Generally known as ownership, freehold is the most preferable option when applicable as it provides absolute rights to the property. Under Thai law, foreigners are not allowed to own land. The common ways of getting around this restriction are either owning a land through a Thai partner, family or friend or through a Thai limited company.
- Thai family or partner: Regardless how good your relationship with your Thai sibling or partner is, it is always recommended to put some kind of registration in place to assure you right to the land. Depending on each jurisdiction, lease or usufruct is applicable.
- Company route: To use a limited company to hold property, a foreigner can only hold up to 49% of the shares in the company and therefore additional protection in the company rules should be added. Also to keep your property-holding company out of the radar of the revenue office, the company should earn certain income of allowing director or true owner to live in the property. In addition, the company route comes with the annual cost for filing balance sheet of at least 10,000 Baht.
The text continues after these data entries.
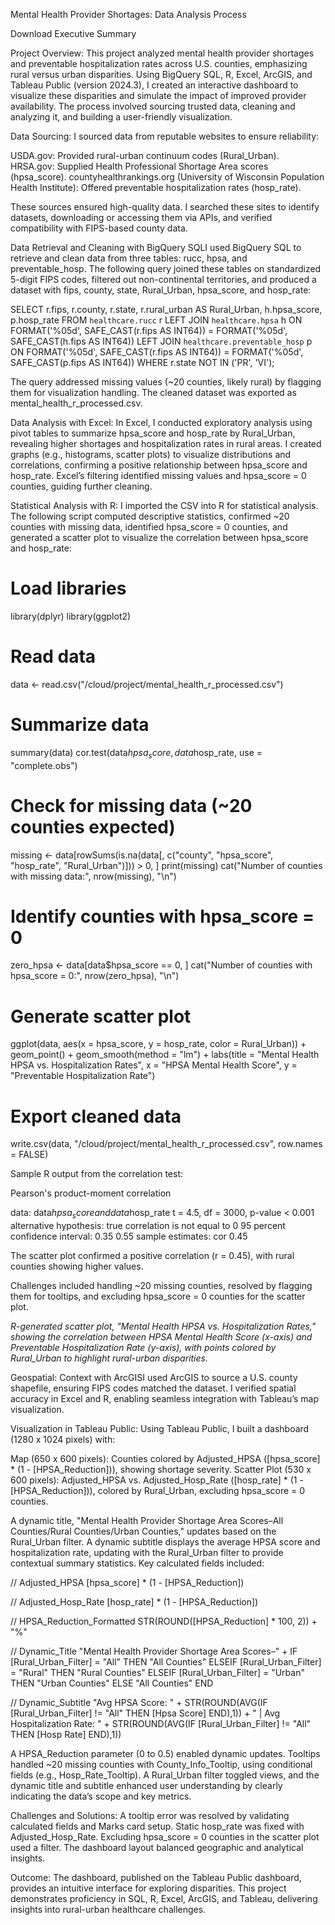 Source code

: Mental Health Provider Shortages: Data Analysis Process

Download Executive Summary

Project Overview: This project analyzed mental health provider shortages and preventable hospitalization rates across U.S. counties, emphasizing rural versus urban disparities. Using BigQuery SQL, R, Excel, ArcGIS, and Tableau Public (version 2024.3), I created an interactive dashboard to visualize these disparities and simulate the impact of improved provider availability. The process involved sourcing trusted data, cleaning and analyzing it, and building a user-friendly visualization.

Data Sourcing: I sourced data from reputable websites to ensure reliability:

USDA.gov: Provided rural-urban continuum codes (Rural_Urban).
HRSA.gov: Supplied Health Professional Shortage Area scores (hpsa_score).
countyhealthrankings.org (University of Wisconsin Population Health Institute): Offered preventable hospitalization rates (hosp_rate).

These sources ensured high-quality data. I searched these sites to identify datasets, downloading or accessing them via APIs, and verified compatibility with FIPS-based county data.

Data Retrieval and Cleaning with BigQuery SQLI used BigQuery SQL to retrieve and clean data from three tables: rucc, hpsa, and preventable_hosp. The following query joined these tables on standardized 5-digit FIPS codes, filtered out non-continental territories, and produced a dataset with fips, county, state, Rural_Urban, hpsa_score, and hosp_rate:

SELECT 
  r.fips, 
  r.county, 
  r.state, 
  r.rural_urban AS Rural_Urban, 
  h.hpsa_score, 
  p.hosp_rate
FROM `healthcare.rucc` r
LEFT JOIN `healthcare.hpsa` h 
  ON FORMAT('%05d', SAFE_CAST(r.fips AS INT64)) = FORMAT('%05d', SAFE_CAST(h.fips AS INT64))
LEFT JOIN `healthcare.preventable_hosp` p 
  ON FORMAT('%05d', SAFE_CAST(r.fips AS INT64)) = FORMAT('%05d', SAFE_CAST(p.fips AS INT64))
WHERE r.state NOT IN ('PR', 'VI');

The query addressed missing values (~20 counties, likely rural) by flagging them for visualization handling. The cleaned dataset was exported as mental_health_r_processed.csv.

Data Analysis with Excel: In Excel, I conducted exploratory analysis using pivot tables to summarize hpsa_score and hosp_rate by Rural_Urban, revealing higher shortages and hospitalization rates in rural areas. I created graphs (e.g., histograms, scatter plots) to visualize distributions and correlations, confirming a positive relationship between hpsa_score and hosp_rate. Excel’s filtering identified missing values and hpsa_score = 0 counties, guiding further cleaning.

Statistical Analysis with R: I imported the CSV into R for statistical analysis. The following script computed descriptive statistics, confirmed ~20 counties with missing data, identified hpsa_score = 0 counties, and generated a scatter plot to visualize the correlation between hpsa_score and hosp_rate:

# Load libraries
library(dplyr)
library(ggplot2)

# Read data
data <- read.csv("/cloud/project/mental_health_r_processed.csv")

# Summarize data
summary(data)
cor.test(data$hpsa_score, data$hosp_rate, use = "complete.obs")

# Check for missing data (~20 counties expected)
missing <- data[rowSums(is.na(data[, c("county", "hpsa_score", "hosp_rate", "Rural_Urban")])) > 0, ]
print(missing)
cat("Number of counties with missing data:", nrow(missing), "\n")

# Identify counties with hpsa_score = 0
zero_hpsa <- data[data$hpsa_score == 0, ]
cat("Number of counties with hpsa_score = 0:", nrow(zero_hpsa), "\n")

# Generate scatter plot
ggplot(data, aes(x = hpsa_score, y = hosp_rate, color = Rural_Urban)) +
  geom_point() +
  geom_smooth(method = "lm") +
  labs(title = "Mental Health HPSA vs. Hospitalization Rates",
       x = "HPSA Mental Health Score",
       y = "Preventable Hospitalization Rate")

# Export cleaned data
write.csv(data, "/cloud/project/mental_health_r_processed.csv", row.names = FALSE)

Sample R output from the correlation test:

Pearson's product-moment correlation

data:  data$hpsa_score and data$hosp_rate
t = 4.5, df = 3000, p-value < 0.001
alternative hypothesis: true correlation is not equal to 0
95 percent confidence interval:
 0.35 0.55
sample estimates:
      cor 
     0.45 

The scatter plot confirmed a positive correlation (r = 0.45), with rural counties showing higher values. 

Challenges included handling ~20 missing counties, resolved by flagging them for tooltips, and excluding hpsa_score = 0 counties for the scatter plot.

<image-card alt="R Scatter Plot" src="images/r_graph.png" ></image-card>
*R-generated scatter plot, "Mental Health HPSA vs. Hospitalization Rates," showing the correlation between HPSA Mental Health Score (x-axis) and Preventable Hospitalization Rate (y-axis), with points colored by Rural_Urban to highlight rural-urban disparities.*

Geospatial: Context with ArcGISI used ArcGIS to source a U.S. county shapefile, ensuring FIPS codes matched the dataset. I verified spatial accuracy in Excel and R, enabling seamless integration with Tableau’s map visualization.

Visualization in Tableau Public: Using Tableau Public, I built a dashboard (1280 x 1024 pixels) with:

Map (650 x 600 pixels): Counties colored by Adjusted_HPSA ([hpsa_score] * (1 - [HPSA_Reduction])), showing shortage severity.
Scatter Plot (530 x 600 pixels): Adjusted_HPSA vs. Adjusted_Hosp_Rate ([hosp_rate] * (1 - [HPSA_Reduction])), colored by Rural_Urban, excluding hpsa_score = 0 counties.

A dynamic title, "Mental Health Provider Shortage Area Scores–All Counties/Rural Counties/Urban Counties," updates based on the Rural_Urban filter. A dynamic subtitle displays the average HPSA score and hospitalization rate, updating with the Rural_Urban filter to provide contextual summary statistics. Key calculated fields included:

// Adjusted_HPSA
[hpsa_score] * (1 - [HPSA_Reduction])

// Adjusted_Hosp_Rate
[hosp_rate] * (1 - [HPSA_Reduction])

// HPSA_Reduction_Formatted
STR(ROUND([HPSA_Reduction] * 100, 2)) + "%"

// Dynamic_Title
"Mental Health Provider Shortage Area Scores–" + 
IF [Rural_Urban_Filter] = "All" THEN "All Counties"
ELSEIF [Rural_Urban_Filter] = "Rural" THEN "Rural Counties"
ELSEIF [Rural_Urban_Filter] = "Urban" THEN "Urban Counties"
ELSE "All Counties" END

// Dynamic_Subtitle
"Avg HPSA Score: " + STR(ROUND(AVG(IF [Rural_Urban_Filter] != "All" THEN [Hpsa Score] END),1)) + " | Avg Hospitalization Rate: " + STR(ROUND(AVG(IF [Rural_Urban_Filter] != "All" THEN [Hosp Rate] END),1))

A HPSA_Reduction parameter (0 to 0.5) enabled dynamic updates. Tooltips handled ~20 missing counties with County_Info_Tooltip, using conditional fields (e.g., Hosp_Rate_Tooltip). A Rural_Urban filter toggled views, and the dynamic title and subtitle enhanced user understanding by clearly indicating the data’s scope and key metrics.

Challenges and Solutions: A tooltip error was resolved by validating calculated fields and Marks card setup. Static hosp_rate was fixed with Adjusted_Hosp_Rate. Excluding hpsa_score = 0 counties in the scatter plot used a filter. The dashboard layout balanced geographic and analytical insights.

Outcome: The dashboard, published on the Tableau Public dashboard, provides an intuitive interface for exploring disparities. This project demonstrates proficiency in SQL, R, Excel, ArcGIS, and Tableau, delivering insights into rural-urban healthcare challenges.
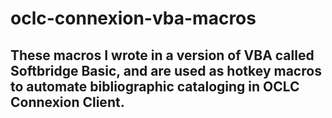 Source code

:# oclc-connexion-vba-macros

## These macros I wrote in a version of VBA called Softbridge Basic, and are used as hotkey macros to automate bibliographic cataloging in OCLC Connexion Client. 
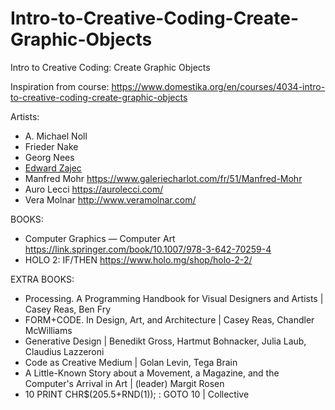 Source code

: # Intro-to-Creative-Coding-Create-Graphic-Objects
Intro to Creative Coding: Create Graphic Objects


Inspiration from course: https://www.domestika.org/en/courses/4034-intro-to-creative-coding-create-graphic-objects 

Artists:
* A. Michael Noll
* Frieder Nake
* Georg Nees
* [Edward Zajec](http://www.edwardzajec.com/)
* Manfred Mohr https://www.galeriecharlot.com/fr/51/Manfred-Mohr
* Auro Lecci https://aurolecci.com/
* Vera Molnar http://www.veramolnar.com/

BOOKS:
* Computer Graphics — Computer Art https://link.springer.com/book/10.1007/978-3-642-70259-4
* HOLO 2: IF/THEN https://www.holo.mg/shop/holo-2-2/

EXTRA BOOKS:
* Processing. A Programming Handbook for Visual Designers and Artists | Casey Reas, Ben Fry
* FORM+CODE. In Design, Art, and Architecture | Casey Reas, Chandler McWilliams
* Generative Design | Benedikt Gross, Hartmut Bohnacker, Julia Laub, Claudius Lazzeroni
* Code as Creative Medium | Golan Levin, Tega Brain
* A Little-Known Story about a Movement, a Magazine, and the Computer's Arrival in Art | (leader) Margit Rosen
* 10 PRINT CHR$(205.5+RND(1)); : GOTO 10 | Collective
Therefore, the company route is not recommended unless you are buying the high-end property.
Some developers offer leasehold purchase by transferring the construction in to your personal name and granting you a 30-year land lease plus right to 2 times renewal together with the option to convert the leasehold to freehold in the future. The leasehold option is fairly popular as it costs much cheaper than the freehold route and it is far simpler. However, this option is not recommended if your developer holds the land in an individual’s name because the land will be passed to the heir and it can be difficult to locate them to sign for renewal or sign the transfer document when you want to sell your property.
Foreign Quota Condo
This is the most secured option. Under Thai law, foreigners are allowed to own a condo within a foreign quota which is 49% of total living space in one building. Further it is required that the purchase price must be brought from overseas with specific purpose to buy a condo.
You may be offered this purchase option in case the foreign ownership exceeds the quota. However, this option should never be considered unless it is so obvious that the condominium you are buying could procure a high yield because there are so many condominium available in the market that you should not lower your legal position.